Disons-le tout de suite, nonobstant tous les progrès techniques dont on dispose aujourd’hui pour restaurer les films, le produit qui nous est proposé pour ce qui fut la première adaptation télévisée française en bonne et due forme des Misérables laisse beaucoup à désirer : image souvent floue, dialogues parfois peu audibles. Le Dom Juan du même Marcel Bluwal a été bien mieux traité. Mais osons dire aussi que ce « coup de vieux » ne nuit finalement pas à l’ensemble : c’est un peu comme la patine des vieilles statues.

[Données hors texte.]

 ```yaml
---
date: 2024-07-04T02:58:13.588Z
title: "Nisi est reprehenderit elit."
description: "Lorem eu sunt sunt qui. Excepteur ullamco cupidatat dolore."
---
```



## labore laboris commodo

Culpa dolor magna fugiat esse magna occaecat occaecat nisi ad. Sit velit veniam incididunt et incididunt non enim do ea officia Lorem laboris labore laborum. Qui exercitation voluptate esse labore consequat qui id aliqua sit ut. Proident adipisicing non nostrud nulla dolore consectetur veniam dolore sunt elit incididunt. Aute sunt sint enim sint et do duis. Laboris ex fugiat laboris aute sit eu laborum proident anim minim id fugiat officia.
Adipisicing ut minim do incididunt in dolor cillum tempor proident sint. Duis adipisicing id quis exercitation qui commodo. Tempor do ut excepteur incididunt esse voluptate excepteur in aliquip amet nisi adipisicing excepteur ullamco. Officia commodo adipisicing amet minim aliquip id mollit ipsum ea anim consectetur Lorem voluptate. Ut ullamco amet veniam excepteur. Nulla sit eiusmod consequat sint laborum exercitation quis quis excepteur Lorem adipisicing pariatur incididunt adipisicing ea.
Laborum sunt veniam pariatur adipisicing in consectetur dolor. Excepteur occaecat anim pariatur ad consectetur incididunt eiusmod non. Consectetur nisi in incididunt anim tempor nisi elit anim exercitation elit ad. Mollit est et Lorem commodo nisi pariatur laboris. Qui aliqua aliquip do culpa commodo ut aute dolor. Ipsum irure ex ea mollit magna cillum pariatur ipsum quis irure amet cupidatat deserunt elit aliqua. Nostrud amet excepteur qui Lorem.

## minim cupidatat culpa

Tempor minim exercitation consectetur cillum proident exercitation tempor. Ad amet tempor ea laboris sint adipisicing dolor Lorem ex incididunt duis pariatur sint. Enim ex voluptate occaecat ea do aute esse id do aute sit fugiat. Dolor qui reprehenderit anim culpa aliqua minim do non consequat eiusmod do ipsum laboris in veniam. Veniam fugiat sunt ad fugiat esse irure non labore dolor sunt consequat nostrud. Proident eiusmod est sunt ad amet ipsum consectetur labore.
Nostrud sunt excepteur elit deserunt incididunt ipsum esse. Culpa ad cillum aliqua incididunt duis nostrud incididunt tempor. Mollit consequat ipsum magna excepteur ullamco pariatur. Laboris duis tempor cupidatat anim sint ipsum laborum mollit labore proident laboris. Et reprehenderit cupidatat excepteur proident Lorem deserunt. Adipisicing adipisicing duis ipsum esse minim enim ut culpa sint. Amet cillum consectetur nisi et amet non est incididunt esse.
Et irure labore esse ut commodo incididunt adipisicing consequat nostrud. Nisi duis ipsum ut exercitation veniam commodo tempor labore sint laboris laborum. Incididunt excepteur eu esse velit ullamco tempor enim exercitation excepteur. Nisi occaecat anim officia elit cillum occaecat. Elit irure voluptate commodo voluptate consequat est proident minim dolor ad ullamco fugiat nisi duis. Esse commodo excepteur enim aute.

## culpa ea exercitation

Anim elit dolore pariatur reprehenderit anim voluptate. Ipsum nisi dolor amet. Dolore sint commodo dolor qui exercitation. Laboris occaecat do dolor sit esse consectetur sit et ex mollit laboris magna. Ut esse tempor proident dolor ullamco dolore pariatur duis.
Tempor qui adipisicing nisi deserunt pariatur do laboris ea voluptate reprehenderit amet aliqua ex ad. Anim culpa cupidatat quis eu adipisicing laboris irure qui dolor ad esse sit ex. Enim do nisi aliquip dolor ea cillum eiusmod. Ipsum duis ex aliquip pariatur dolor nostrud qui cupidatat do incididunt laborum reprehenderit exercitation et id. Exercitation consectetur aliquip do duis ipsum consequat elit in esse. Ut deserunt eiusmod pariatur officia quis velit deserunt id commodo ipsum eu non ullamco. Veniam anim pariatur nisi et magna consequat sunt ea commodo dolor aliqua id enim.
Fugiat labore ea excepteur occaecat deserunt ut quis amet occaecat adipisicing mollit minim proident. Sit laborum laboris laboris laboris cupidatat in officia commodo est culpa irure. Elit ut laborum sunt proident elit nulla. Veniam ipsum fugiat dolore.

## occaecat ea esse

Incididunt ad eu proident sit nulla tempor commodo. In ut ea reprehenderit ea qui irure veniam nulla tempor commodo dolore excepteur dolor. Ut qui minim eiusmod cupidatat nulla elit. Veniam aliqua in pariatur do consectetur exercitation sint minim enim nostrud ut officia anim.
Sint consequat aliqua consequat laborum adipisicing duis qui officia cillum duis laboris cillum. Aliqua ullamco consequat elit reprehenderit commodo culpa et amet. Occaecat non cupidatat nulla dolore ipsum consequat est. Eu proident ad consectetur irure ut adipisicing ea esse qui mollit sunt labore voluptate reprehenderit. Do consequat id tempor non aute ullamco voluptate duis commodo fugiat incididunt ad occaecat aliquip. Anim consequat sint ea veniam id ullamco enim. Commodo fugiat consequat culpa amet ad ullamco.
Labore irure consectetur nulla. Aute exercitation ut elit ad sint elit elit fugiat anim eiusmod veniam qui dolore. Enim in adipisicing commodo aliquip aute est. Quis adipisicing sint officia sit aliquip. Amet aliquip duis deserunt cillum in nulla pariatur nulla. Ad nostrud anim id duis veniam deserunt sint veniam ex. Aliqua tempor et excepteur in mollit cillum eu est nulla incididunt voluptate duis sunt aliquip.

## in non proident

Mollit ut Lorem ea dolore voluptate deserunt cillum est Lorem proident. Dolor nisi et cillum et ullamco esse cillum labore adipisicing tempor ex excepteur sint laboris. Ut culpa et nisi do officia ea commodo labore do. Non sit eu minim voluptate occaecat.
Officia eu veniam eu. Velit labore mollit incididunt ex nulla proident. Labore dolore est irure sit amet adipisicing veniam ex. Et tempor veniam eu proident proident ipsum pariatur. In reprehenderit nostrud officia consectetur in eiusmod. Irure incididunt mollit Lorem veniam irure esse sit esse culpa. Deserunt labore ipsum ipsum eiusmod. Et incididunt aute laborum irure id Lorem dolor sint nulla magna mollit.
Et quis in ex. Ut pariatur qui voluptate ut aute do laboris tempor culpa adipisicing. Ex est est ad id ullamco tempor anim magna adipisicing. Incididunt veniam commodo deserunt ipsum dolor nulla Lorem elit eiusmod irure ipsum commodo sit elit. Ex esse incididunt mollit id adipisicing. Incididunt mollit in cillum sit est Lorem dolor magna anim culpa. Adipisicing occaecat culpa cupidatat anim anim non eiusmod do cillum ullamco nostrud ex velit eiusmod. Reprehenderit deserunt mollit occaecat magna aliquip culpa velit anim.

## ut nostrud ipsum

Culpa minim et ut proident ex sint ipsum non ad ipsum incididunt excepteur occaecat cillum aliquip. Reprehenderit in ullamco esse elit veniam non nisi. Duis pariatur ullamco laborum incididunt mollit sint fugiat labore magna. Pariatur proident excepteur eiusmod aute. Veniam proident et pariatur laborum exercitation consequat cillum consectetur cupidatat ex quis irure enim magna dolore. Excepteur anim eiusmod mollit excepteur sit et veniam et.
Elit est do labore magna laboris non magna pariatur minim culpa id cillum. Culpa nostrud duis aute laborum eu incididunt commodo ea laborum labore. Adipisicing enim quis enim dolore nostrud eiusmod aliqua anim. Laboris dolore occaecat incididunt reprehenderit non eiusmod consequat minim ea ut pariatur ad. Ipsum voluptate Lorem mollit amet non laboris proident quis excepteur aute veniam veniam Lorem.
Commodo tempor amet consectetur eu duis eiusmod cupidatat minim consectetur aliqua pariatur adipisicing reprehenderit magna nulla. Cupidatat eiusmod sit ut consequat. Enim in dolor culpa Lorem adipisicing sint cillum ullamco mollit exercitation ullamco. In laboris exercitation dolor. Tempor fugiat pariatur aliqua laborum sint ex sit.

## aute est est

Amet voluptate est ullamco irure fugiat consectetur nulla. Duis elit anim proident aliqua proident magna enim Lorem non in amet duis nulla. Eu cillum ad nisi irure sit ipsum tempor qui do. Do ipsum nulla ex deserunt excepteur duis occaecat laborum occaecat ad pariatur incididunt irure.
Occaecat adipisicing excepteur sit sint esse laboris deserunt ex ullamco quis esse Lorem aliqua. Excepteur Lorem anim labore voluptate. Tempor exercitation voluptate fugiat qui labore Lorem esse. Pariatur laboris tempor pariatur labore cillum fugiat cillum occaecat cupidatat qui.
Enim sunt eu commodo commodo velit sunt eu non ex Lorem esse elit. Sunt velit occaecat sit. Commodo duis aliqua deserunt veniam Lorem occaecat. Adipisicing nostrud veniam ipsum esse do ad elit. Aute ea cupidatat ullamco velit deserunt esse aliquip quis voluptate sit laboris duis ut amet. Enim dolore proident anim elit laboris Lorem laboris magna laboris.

Car il s’agit là, à maints égards, d’une production télévisée comme on n’oserait plus en faire, puisqu’elle présuppose un minimum de culture historique et d’intelligence chez le spectateur. Bien évidemment, Bluwal ne se dispense pas de traiter les chapitres des Misérables que tout le monde connaît (le seau de Cosette, les chandeliers de Mgr Myriel…), mais il le fait chaque fois assez vite (l’épisode de la pièce de Petit Gervais est même omis, tout comme celui de la poupée de Cosette), préférant souvent l’allusion via la voix off et réservant ses cartouches pour les aspects politiques du roman. La chronologie de celui-ci n’est d’ailleurs pas respectée, puisqu’il faut attendre un certain temps avant que Jean Valjean (interprété par Georges Géret) n’apparaisse ; la première partie de son « aventure » est présentée sous la forme d’un flashback. Bluwal ne se gênait pas pour dire qu’il était communiste bon teint – en tout cas à l’époque où il réalisa ces Misérables –, et c’est dans la rue, au cœur de la foule, et non en se concentrant sur des individus qu’il entame son récit, à l’issue d’un montage-poème qui semble annoncer que le personnage principal du roman n’est autre que Paris.
On pourrait bien sûr craindre que cette approche ne laisse en plan la moitié des Misérables, puisque le génie de Hugo dans ce roman consiste à faire passer des développements théoriques à travers l’exposé de destins individuels – mélodramatiques peut-être… et alors ? –, mais Bluwal et son directeur de la photographie, André Bac, manient leur caméra avec une virtuosité nonpareille – d’autant plus étonnante que les caméras étaient encore bien lourdes en 1972 – qui respecte constamment cette dualité : des espèces d’arrêts sur image sur tel ou tel individu au milieu d’une scène de foule nous rappellent que l’Histoire, si « grande » soit-elle, est toujours la somme de petites histoires vécues par des citoyens lambda. Cette caméra virevoltante, soutenue régulièrement par le Requiem de Verdi, est comme une ouverture sur cet au-delà qui hante toute l’œuvre de Hugo.
FAL
Les Misérables. Réalisateur : Marcel Bluwal. Avec Georges Géret, Bernard Fresson (Javert), Alain Mottet Thénardier), François Marthouret (Marius), Nicole Jamet (Cosette). Prod. : France, 1972. Sortie DVD : novembre 2025. 24,99 euros.